Big Dam Bridge: At 4,226-feet long and 90 feet above the Arkansas river, the longest pedestrian and bicycle bridge in North America provides access to the Clinton Presidential Center, the River Market, museums and restaurants.
Clinton Presidential Center: The educational and cultural venue celebrates the 42nd president of the United States through the Clinton Presidential Library and Museum, and the Clinton School of Public Service.
Cities in Arkansas
Fayetteville: Home to the University of Arkansas and the historic Clinton House Museum, this bicycle-friendly town has over 50 natural parks and public spaces.
Hot Springs: Have a relaxing spa getaway in this Ouachita Mountain town, which boasts 19th century bath houses and renowned thermal springs.
Hardy: This quaint, turn-of-the-century town’s downtown is on the National Register of Historic Places.
Arkansas State and National Parks
Buffalo National River: Paddle, float or zipline along the 153-mile long river.
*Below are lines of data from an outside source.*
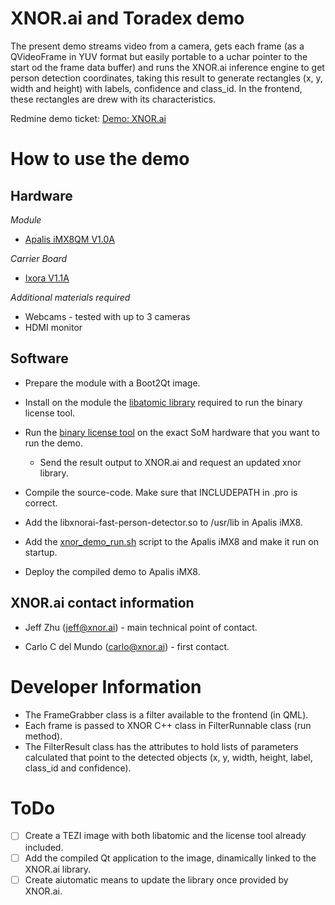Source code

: # XNOR.ai and Toradex demo

The present demo streams video from a camera, gets each frame (as a QVideoFrame
in YUV format but easily portable to a uchar pointer to the start od the frame
data buffer) and runs the XNOR.ai inference engine to get person detection
coordinates, taking this result to generate rectangles (x, y, width and height)
with labels, confidence and class_id. In the frontend, these rectangles are drew
with its characteristics.

Redmine demo ticket: [Demo: XNOR.ai](http://redmine.toradex.int/issues/43244)

# How to use the demo

## Hardware

*Module*
  - [Apalis iMX8QM V1.0A](https://developer.toradex.com/products/apalis-som-family/modules/apalis-imx8)

*Carrier Board*
  - [Ixora V1.1A](https://developer.toradex.com/products/ixora-carrier-board)

*Additional materials required* 
  - Webcams - tested with up to 3 cameras
  - HDMI monitor

## Software

- Prepare the module with a Boot2Qt image.

- Install on the module the [libatomic library](/tools) required to run the
binary license tool.

- Run the [binary license tool](/tools) on the exact SoM hardware that you want
to run the demo.

	- Send the result output to XNOR.ai and request an updated xnor library.

- Compile the source-code. Make sure that INCLUDEPATH in .pro is correct.

- Add the libxnorai-fast-person-detector.so to /usr/lib in Apalis iMX8.

- Add the [xnor_demo_run.sh](/tools) script to the Apalis iMX8 and make it run
on startup.

- Deploy the compiled demo to Apalis iMX8.

## XNOR.ai contact information

- Jeff Zhu (jeff@xnor.ai) - main technical point of contact.

- Carlo C del Mundo (carlo@xnor.ai) - first contact.

# Developer Information

- The FrameGrabber class is a filter available to the frontend (in QML). 
- Each frame is passed to XNOR C++ class in FilterRunnable class (run method).
- The FilterResult class has the attributes to hold lists of parameters
calculated that point to the detected objects (x, y, width, height, label,
class_id and confidence).

# ToDo

- [ ] Create a TEZI image with both libatomic and the license tool already
included.
- [ ] Add the compiled Qt application to the image, dinamically linked to the
XNOR.ai library.
- [ ] Create aiutomatic means to update the library once provided by XNOR.ai.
Fort Smith National Historic Site: Learn about Fort Smith’s military history from 1817 to 1871 and its impact on Indian Territory and Federal Indian policy through old jails, trails, and exhibits.
Hot Springs National Park: With 47 thermal springs and 30 miles of hiking trails, this national park is the oldest in the nation.
Crater of Diamonds State Park: Search for diamonds in the 37 ½-acre plowed field within the 911-acre state park.
Mount Magazine State Park: Relax at The Lodge at Mount Magazine or hike through the state park for views of Mount Magazine, Arkansas’s highest peak at 2,753 feet.
Petit Jean State Park: Enjoy hiking trails, waterfalls and the historic Mather Lodge in this 471-acre park adjacent to the Arkansas River between the Ouachita Mountains and Ozark Plateaus.
Explore charming mountain towns, hiking trails, and limestone caves in this famous park of Arkansas.
Mountain Towns: Shop and dine your way through little mountain towns, like Eureka Springs, Mountain View, and Bentonville.
Camping: Enjoy rustic cabins, unique yurts, or classic campgrounds while taking in the diverse natural landscape of The Ozarks.
Hiking: Hike countless trails like the 218-mile Ozark Highlands Trail, Pedestal Rocks Loop, and the Lost Valley Trail.